体系的スクリーニングプロトコルを使用して、構造的に類似した 9 種のスパイスカンナビノイドの混合物の分析法を開発しました。体系的なプロトコルを使用することにより、アセトニトリル、水酸化アンモニウム、および XBridge Premier BEH Shield RP18 カラムを使用した最終的な分析法が、わずか 3 日間で開発されました。異なる日に異なる 2 つの工場で充塡された 3 つのバッチの充填剤を使用して、最終分析法条件で化合物を分離したところ、すべて同等の結果が得られました。
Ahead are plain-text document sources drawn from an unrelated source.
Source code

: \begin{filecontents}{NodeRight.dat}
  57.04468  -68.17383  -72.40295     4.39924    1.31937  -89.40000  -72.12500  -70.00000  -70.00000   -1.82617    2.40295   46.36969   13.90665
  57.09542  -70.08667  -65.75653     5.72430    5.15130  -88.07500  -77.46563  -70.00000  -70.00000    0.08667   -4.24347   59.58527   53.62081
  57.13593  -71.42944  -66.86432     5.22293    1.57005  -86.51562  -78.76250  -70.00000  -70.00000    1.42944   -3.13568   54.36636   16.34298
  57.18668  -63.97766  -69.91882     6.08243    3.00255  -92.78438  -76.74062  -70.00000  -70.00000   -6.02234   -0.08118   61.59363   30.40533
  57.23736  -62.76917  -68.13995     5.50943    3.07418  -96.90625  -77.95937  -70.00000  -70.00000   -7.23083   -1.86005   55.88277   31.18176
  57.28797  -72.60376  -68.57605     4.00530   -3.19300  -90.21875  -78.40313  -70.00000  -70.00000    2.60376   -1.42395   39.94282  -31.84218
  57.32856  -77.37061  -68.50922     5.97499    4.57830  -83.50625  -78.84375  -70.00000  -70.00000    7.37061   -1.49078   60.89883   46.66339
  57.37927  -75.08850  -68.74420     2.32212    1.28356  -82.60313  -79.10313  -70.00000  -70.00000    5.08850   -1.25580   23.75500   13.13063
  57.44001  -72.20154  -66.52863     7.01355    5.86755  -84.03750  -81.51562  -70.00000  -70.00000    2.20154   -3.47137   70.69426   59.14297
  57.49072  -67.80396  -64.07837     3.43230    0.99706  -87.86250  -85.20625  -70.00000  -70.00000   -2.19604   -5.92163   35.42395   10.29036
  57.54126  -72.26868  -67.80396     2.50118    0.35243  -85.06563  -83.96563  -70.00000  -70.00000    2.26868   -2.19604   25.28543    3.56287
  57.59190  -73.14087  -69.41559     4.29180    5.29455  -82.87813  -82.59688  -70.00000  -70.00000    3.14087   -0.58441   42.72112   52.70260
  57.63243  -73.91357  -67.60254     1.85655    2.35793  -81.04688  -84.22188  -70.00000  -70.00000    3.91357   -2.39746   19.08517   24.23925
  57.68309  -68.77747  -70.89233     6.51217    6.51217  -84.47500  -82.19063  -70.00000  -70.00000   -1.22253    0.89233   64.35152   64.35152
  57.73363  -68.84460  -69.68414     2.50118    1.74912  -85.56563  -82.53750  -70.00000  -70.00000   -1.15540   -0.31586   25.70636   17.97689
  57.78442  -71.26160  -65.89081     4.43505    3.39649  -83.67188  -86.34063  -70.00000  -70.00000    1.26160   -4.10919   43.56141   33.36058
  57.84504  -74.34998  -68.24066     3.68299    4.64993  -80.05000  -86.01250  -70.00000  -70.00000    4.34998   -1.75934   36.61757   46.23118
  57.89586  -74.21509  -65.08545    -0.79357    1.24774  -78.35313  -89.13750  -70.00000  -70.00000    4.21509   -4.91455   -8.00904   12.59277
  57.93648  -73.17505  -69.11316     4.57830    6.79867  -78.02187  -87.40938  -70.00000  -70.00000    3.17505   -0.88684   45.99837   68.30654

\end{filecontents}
体系的スクリーニングプロトコルを活用し、MaxPeak Premier カラムの信頼性と組み合わせることで、適切な分離が得られ、未知サンプルの定量や同定を含む多様なワークフローで使用することができます。

参考文献

  1. Delano M, Walter TH, Lauber M, Gilar M, Jung MC, Nguyen JM, Boissel C, Patel A, Bates-Harrison A, Wyndham K. Using Hybrid Organic-Inorganic Surface Technology to Mitigate Analyte Interactions with Metal Surfaces in UHPLC.Anal.Chem. 93 (2021) 5773-5781.
  2. Walter TH, Alden BA, Belanger J, Berthelette KD, Boissel C, Delano M, Kizekai L, Nguyen JM, Shiner S. Modifying the Metal Surfaces in HPLC Systems and Columns to Prevent Analyte Adsorption and Other Deleterious Effects.LCGC Supplement, June (2022) 28-34.
  3. Maziarz M, McCarthy S, Wrona M. Improving Effectiveness in Method Development by Using a Systematic Screening Protocol.Waters Application Note.720005026.April 2014.
  4. Berthelette KD, Nguyen JM, Turner, J. Method Development of Ten Antibiotic Compounds Using a Systematic Screening Protocol on an ACQUITY ARC with UV and QDa Detection.Waters Application Note.720007352.August 2021.
  5. Berthelette KD, Turner JE, Walter TH, Haynes K. Using a Systematic Screening Protocol and MaxPeak HPS Technology to Develop a UHPLC Method for the Analysis of Deferoxamine and its Forced Degradation Products.Waters Application note. 720007834.December 2022.
  6. Hong P, McConville P. A Complete Solution to Perform a Systematic Screening Protocol for LC Method Development.Wates White Paper. 720005268EN.
  7. Kirkland JJ, van Straten MA, Claessens HA.High pH mobile phase effects on silica-based reversed-phase high-performance liquid chromatographic columns.J. Chrom A.(1995) 3-19.